▶ TASK GOAL: Please find the lines in the entries below that contain the word "include", and copy each one.

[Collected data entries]
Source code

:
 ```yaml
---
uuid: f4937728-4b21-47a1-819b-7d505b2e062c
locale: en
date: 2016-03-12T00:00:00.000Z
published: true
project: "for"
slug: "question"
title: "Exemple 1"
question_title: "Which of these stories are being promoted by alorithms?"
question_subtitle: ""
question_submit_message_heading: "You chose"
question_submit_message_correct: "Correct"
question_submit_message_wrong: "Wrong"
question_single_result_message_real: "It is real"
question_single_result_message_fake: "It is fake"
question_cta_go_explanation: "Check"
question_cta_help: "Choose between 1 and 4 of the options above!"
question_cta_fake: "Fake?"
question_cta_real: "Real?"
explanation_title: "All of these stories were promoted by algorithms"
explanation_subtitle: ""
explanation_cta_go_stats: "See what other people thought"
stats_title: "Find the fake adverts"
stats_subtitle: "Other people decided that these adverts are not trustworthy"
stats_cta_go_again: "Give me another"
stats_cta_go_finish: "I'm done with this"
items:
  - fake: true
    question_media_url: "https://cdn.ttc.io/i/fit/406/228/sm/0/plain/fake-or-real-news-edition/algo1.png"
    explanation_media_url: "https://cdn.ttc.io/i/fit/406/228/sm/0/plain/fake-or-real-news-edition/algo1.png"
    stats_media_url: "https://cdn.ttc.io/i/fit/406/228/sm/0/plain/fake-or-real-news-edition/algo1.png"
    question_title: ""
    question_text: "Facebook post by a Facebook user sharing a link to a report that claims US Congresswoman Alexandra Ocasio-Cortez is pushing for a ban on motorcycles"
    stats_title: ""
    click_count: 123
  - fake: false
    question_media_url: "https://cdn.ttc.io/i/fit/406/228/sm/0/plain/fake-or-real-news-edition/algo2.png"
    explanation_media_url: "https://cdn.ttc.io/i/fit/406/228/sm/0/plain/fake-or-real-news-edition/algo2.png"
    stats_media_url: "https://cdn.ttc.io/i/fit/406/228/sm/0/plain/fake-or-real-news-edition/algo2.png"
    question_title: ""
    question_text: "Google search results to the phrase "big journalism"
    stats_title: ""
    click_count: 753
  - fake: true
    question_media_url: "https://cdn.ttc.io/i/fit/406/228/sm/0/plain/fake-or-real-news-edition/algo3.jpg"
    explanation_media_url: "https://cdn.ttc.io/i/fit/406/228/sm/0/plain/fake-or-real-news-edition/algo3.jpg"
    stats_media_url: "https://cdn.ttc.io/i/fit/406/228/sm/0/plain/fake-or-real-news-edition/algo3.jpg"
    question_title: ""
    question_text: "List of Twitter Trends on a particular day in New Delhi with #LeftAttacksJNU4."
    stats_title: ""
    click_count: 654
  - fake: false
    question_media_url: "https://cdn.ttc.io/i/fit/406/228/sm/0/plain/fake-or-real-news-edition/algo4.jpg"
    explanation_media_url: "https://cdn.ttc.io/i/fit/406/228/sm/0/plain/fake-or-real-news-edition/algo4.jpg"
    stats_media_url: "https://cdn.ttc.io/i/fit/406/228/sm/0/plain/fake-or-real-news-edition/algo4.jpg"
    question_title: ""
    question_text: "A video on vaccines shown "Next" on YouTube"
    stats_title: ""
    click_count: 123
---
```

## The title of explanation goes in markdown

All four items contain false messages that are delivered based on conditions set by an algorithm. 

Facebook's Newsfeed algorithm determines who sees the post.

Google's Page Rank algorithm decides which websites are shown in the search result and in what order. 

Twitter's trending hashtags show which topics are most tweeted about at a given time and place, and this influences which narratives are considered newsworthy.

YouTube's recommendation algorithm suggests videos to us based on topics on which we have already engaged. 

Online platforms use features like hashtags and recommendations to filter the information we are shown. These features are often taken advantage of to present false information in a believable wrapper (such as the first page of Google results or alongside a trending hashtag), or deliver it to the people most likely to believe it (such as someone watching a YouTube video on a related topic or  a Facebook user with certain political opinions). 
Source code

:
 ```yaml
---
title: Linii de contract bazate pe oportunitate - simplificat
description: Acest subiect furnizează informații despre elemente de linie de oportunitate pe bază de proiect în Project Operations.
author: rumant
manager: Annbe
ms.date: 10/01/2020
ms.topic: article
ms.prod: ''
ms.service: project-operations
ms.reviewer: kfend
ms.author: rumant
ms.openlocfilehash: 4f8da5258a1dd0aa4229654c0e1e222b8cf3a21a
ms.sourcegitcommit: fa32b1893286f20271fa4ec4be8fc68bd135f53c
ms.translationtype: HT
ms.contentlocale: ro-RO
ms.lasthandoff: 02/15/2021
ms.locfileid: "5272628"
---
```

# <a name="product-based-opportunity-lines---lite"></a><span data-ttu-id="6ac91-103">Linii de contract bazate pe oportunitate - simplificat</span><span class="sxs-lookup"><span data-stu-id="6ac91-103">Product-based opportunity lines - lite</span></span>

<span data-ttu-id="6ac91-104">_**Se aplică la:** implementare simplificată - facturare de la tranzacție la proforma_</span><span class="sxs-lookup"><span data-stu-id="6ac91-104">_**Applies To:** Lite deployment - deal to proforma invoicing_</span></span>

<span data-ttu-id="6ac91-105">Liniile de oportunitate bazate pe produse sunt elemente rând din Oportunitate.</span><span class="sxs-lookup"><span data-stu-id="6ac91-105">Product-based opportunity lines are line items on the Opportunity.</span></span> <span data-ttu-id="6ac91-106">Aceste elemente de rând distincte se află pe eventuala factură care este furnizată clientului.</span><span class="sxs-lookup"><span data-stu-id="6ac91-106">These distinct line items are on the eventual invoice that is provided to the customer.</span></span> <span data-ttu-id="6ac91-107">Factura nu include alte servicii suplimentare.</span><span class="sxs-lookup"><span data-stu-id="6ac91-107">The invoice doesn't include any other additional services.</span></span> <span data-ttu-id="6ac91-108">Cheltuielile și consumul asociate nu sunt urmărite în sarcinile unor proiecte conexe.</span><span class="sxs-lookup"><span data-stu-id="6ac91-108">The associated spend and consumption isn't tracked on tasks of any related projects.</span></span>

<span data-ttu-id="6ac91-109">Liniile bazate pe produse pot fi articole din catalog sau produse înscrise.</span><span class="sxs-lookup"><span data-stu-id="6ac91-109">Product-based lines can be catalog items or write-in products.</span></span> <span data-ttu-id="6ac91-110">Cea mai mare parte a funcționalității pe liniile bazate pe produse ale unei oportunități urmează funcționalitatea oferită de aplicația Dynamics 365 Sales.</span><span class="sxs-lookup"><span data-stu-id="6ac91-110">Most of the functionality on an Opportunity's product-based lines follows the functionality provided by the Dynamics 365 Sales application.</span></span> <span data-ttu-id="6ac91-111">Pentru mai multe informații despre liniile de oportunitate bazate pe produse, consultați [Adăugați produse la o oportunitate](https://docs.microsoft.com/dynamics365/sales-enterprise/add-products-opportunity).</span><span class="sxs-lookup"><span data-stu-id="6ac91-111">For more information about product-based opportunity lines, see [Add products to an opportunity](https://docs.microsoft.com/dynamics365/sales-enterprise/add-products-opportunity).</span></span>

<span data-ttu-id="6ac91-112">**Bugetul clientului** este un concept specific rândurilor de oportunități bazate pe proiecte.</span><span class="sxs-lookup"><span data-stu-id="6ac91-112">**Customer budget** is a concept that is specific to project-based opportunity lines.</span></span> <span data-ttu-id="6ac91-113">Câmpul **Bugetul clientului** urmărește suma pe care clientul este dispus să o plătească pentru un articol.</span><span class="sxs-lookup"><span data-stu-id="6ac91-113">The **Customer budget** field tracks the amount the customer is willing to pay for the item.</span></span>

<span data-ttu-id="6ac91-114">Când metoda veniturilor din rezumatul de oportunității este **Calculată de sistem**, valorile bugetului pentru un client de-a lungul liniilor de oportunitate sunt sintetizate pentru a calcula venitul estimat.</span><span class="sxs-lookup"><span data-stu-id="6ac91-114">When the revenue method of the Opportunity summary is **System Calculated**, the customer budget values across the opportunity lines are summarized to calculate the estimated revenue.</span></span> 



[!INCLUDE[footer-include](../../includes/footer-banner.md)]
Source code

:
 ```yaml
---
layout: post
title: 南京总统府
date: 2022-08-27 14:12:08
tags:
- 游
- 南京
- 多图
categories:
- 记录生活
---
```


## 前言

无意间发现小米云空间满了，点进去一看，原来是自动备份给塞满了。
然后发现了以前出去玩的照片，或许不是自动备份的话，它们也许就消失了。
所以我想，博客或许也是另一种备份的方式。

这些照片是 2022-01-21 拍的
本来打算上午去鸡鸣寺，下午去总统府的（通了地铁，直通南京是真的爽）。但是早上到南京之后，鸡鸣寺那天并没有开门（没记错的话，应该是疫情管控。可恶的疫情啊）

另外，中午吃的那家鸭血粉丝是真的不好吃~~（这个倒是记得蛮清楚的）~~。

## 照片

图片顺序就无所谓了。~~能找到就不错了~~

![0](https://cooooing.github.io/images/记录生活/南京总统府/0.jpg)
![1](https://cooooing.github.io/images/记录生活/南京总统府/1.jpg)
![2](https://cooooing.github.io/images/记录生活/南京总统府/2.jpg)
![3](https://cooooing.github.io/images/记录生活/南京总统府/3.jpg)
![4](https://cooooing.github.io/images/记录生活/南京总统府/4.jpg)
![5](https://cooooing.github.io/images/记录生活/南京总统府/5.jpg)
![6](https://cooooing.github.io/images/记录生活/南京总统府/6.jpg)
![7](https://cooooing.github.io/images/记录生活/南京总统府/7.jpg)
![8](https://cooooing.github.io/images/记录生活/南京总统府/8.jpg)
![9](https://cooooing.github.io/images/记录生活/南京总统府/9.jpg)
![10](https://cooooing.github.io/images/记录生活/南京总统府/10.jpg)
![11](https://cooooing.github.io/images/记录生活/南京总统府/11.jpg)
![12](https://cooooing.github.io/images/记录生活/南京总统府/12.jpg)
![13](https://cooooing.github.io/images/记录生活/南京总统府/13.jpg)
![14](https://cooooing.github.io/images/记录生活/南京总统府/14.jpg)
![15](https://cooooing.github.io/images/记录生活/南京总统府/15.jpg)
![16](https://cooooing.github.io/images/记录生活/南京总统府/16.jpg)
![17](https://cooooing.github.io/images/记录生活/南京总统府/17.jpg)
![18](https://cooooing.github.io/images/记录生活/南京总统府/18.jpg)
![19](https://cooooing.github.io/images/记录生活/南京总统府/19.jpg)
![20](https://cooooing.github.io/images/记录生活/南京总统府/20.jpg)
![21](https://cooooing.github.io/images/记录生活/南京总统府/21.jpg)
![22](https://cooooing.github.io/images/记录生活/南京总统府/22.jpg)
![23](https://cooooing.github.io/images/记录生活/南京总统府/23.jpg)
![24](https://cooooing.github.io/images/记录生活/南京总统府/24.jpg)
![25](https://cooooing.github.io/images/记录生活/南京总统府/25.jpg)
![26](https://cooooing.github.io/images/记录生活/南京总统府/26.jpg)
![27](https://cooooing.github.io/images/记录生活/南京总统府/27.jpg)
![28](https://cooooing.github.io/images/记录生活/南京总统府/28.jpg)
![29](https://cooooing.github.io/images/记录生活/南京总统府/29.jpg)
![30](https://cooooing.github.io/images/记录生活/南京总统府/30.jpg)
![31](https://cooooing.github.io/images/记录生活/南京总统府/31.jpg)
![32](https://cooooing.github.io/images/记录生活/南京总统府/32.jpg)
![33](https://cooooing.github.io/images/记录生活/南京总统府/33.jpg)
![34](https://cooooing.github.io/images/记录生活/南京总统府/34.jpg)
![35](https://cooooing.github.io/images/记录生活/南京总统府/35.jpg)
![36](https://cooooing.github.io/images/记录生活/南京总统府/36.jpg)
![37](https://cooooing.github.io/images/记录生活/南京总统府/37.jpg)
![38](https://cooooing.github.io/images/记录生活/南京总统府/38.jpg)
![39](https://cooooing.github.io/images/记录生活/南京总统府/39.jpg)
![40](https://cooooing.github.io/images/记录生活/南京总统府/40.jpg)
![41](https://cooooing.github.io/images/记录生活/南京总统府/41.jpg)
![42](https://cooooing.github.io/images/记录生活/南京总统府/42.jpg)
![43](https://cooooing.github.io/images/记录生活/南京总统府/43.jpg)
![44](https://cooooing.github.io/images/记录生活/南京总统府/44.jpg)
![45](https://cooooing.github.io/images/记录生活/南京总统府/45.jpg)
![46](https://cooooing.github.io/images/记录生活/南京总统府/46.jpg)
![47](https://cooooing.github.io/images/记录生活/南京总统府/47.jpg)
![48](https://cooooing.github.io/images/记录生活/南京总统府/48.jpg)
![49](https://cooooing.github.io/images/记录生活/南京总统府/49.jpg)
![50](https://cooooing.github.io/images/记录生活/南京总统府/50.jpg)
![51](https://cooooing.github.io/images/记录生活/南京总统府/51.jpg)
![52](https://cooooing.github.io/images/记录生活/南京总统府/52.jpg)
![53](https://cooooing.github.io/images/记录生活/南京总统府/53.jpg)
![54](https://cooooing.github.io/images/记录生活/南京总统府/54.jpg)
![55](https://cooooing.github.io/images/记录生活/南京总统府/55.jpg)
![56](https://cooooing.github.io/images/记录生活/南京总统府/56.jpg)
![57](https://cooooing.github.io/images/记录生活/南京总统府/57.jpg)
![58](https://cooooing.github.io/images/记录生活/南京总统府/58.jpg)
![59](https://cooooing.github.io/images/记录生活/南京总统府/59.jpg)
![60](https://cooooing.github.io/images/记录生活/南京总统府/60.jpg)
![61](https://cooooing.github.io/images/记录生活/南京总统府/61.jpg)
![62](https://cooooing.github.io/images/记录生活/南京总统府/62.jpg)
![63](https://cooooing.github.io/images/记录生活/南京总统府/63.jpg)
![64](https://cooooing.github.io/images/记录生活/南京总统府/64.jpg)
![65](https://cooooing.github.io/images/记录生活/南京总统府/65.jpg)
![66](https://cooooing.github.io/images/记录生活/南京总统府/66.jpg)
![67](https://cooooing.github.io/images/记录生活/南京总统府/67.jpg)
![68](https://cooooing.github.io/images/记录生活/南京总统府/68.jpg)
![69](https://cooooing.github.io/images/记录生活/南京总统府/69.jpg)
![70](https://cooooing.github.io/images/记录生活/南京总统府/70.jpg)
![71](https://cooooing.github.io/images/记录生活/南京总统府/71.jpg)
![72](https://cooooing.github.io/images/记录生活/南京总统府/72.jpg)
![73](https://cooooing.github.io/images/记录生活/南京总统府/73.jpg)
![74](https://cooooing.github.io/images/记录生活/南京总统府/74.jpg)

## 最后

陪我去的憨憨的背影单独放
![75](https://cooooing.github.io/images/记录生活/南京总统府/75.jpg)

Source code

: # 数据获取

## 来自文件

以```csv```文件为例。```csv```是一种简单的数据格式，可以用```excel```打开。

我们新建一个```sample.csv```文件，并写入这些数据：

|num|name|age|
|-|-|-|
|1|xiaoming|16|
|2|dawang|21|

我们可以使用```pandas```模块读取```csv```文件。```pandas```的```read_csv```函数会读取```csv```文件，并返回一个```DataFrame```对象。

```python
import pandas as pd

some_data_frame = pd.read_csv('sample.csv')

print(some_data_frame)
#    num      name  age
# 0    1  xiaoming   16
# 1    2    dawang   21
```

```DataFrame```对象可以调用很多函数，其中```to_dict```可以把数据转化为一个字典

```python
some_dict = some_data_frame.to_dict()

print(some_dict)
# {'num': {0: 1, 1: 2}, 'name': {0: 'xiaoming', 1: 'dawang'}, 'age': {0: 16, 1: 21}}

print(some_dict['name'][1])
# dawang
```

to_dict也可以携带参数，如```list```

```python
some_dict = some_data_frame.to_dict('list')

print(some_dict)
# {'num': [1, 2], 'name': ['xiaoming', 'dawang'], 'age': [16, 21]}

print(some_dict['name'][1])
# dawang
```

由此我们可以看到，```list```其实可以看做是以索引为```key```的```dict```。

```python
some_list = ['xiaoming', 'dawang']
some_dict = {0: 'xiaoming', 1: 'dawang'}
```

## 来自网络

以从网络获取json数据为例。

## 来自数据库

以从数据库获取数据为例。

▶ WRITTEN SOLUTION:
<span data-ttu-id="6ac91-105">Liniile de oportunitate bazate pe produse sunt elemente rând din Oportunitate.</span><span class="sxs-lookup"><span data-stu-id="6ac91-105">Product-based opportunity lines are line items on the Opportunity.</span></span> <span data-ttu-id="6ac91-106">Aceste elemente de rând distincte se află pe eventuala factură care este furnizată clientului.</span><span class="sxs-lookup"><span data-stu-id="6ac91-106">These distinct line items are on the eventual invoice that is provided to the customer.</span></span> <span data-ttu-id="6ac91-107">Factura nu include alte servicii suplimentare.</span><span class="sxs-lookup"><span data-stu-id="6ac91-107">The invoice doesn't include any other additional services.</span></span> <span data-ttu-id="6ac91-108">Cheltuielile și consumul asociate nu sunt urmărite în sarcinile unor proiecte conexe.</span><span class="sxs-lookup"><span data-stu-id="6ac91-108">The associated spend and consumption isn't tracked on tasks of any related projects.</span></span>
[!INCLUDE[footer-include](../../includes/footer-banner.md)]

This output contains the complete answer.